Repeat the data word for word, excluding every picture.

[Saved data entries]
[Start of Attachment]

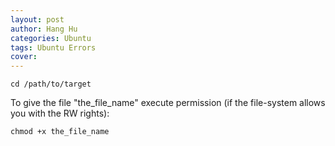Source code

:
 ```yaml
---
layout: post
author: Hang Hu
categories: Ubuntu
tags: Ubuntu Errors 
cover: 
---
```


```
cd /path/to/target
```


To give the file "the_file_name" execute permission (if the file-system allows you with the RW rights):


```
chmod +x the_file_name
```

[End of Attachment]

• Answer below:
Source code

:
 ```yaml
---
layout: post
author: Hang Hu
categories: Ubuntu
tags: Ubuntu Errors 
cover: 
---
```


```
cd /path/to/target
```


To give the file "the_file_name" execute permission (if the file-system allows you with the RW rights):


```
chmod +x the_file_name
```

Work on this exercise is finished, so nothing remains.